Hi,
I have 4x A100 GPUs on a single machine.
With PyTorch 2.0.0+cu117
and nvidia driver version of 515.105.01
installed, the following is working as expected:
>>> torch.cuda.is_available()
True
However, when I was trying to run a simple torch.zeros([1]).cuda()
command, it kept throwing Runtime errors at cuda init stage:
File "~/.conda/envs/torchtest/lib/python3.8/site-packages/torch/cuda/__init__.py", line 375, in get_device_properties
return _get_device_properties(device) # type: ignore[name-defined]

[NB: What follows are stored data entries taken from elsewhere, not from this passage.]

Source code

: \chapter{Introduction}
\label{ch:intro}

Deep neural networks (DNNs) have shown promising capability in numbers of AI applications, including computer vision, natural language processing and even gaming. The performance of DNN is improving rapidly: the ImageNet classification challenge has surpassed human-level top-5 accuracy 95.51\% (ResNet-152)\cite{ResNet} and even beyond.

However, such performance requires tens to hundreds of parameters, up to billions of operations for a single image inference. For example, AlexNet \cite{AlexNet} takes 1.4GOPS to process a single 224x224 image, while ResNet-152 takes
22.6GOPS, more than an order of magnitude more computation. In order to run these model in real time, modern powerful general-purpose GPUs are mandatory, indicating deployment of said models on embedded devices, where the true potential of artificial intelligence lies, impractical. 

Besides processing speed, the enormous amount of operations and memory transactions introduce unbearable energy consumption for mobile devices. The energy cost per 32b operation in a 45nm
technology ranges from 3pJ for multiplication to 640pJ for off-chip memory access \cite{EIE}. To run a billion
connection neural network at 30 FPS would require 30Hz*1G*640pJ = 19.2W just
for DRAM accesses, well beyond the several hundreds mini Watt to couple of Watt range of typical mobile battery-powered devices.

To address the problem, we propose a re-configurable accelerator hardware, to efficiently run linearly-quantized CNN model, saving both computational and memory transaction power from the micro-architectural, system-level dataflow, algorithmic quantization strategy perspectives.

RuntimeError: device >= 0 && device < num_gpus INTERNAL ASSERT FAILED at "../aten/src/ATen/cuda/CUDAContext.cpp":50, please report a bug to PyTorch.
When I set export CUDA_VISIBLE_DEVICES=0
, the above .cuda()
command worked, but unsetting this env var broke it again.
Where in my set up could have gone wrong?
1 Like
I guess the env variable might be set to an invalid value since directly exporting it seems to work.
If that’s not the case, do you have multiple GPUs installed where some are dead or inactive (we had recently a similar issue in this forum where 2 GPUs were installed in the system while one of them was not plugged in and caused issues during the initialization).
Thanks @ptrblck.
I think it has to do with the A100 GPU setup - it has MIG devices configured, and my guess now is that those were not configured correctly for CUDA to enumerate all the devices:
GPU 0: NVIDIA A100-SXM4-80GB (UUID: GPU-6a0256bd-cc1d-7e2a-d8ba-b6d5deefb5ff)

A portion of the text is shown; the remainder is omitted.